* **INPUT RECORDS**:
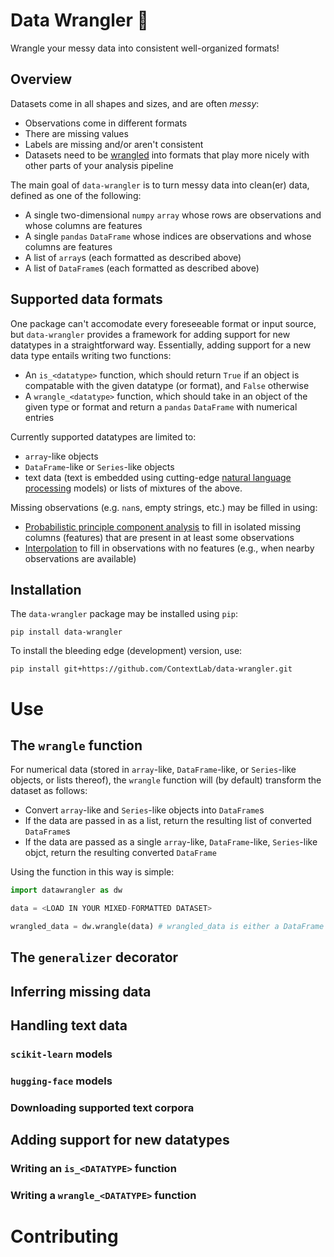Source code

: # Data Wrangler 🤠
Wrangle your messy data into consistent well-organized formats!


## Overview

Datasets come in all shapes and sizes, and are often *messy*:
  - Observations come in different formats
  - There are missing values
  - Labels are missing and/or aren't consistent
  - Datasets need to be [wrangled](https://en.wikipedia.org/wiki/Data_wrangling) into formats that play more nicely with other parts of your analysis pipeline

The main goal of `data-wrangler` is to turn messy data into clean(er) data, defined as one of the following:
  - A single two-dimensional `numpy` `array` whose rows are observations and whose columns are features
  - A single `pandas` `DataFrame` whose indices are observations and whose columns are features
  - A list of `array`s (each formatted as described above)
  - A list of `DataFrame`s (each formatted as described above)
 
## Supported data formats 

One package can't accomodate every foreseeable format or input source, but `data-wrangler` provides a framework for adding support for new datatypes in a straightforward way.  Essentially, adding support for a new data type entails writing two functions:
  - An `is_<datatype>` function, which should return `True` if an object is compatable with the given datatype (or format), and `False` otherwise
  - A `wrangle_<datatype>` function, which should take in an object of the given type or format and return a `pandas` `DataFrame` with numerical entries

Currently supported datatypes are limited to:
  - `array`-like objects
  - `DataFrame`-like or `Series`-like objects
  - text data (text is embedded using cutting-edge [natural language processing](https://en.wikipedia.org/wiki/Word_embedding) models)
or lists of mixtures of the above.

Missing observations (e.g. `nan`s, empty strings, etc.) may be filled in using:
  - [Probabilistic principle component analysis](https://www.jstor.org/stable/2680726) to fill in isolated missing columns (features) that are present in at least some observations
  - [Interpolation](https://en.wikipedia.org/wiki/Interpolation) to fill in observations with no features (e.g., when nearby observations are available)


## Installation

The `data-wrangler` package may be installed using `pip`:
```
pip install data-wrangler
```

To install the bleeding edge (development) version, use:
```
pip install git+https://github.com/ContextLab/data-wrangler.git
```

# Use


## The `wrangle` function
For numerical data (stored in `array`-like, `DataFrame`-like, or `Series`-like objects, or lists thereof), the `wrangle` function will (by default) transform the dataset as follows:
  - Convert `array`-like and `Series`-like objects into `DataFrame`s
  - If the data are passed in as a list, return the resulting list of converted `DataFrame`s
  - If the data are passed as a single `array`-like, `DataFrame`-like, `Series`-like objct, return the resulting converted `DataFrame`

Using the function in this way is simple:

```python
import datawrangler as dw

data = <LOAD IN YOUR MIXED-FORMATTED DATASET>

wrangled_data = dw.wrangle(data) # wrangled_data is either a DataFrame or a list of DataFrames
```

## The `generalizer` decorator

## Inferring missing data

## Handling text data

### `scikit-learn` models

### `hugging-face` models

### Downloading supported text corpora

## Adding support for new datatypes

### Writing an `is_<DATATYPE>` function

### Writing a `wrangle_<DATATYPE>` function

# Contributing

* **HOW TO COMPLETE THIS TASK**: If a line above contains the word "numerical", it counts; state how many lines count, and nothing more.

* **YOUR SOLUTION**: 2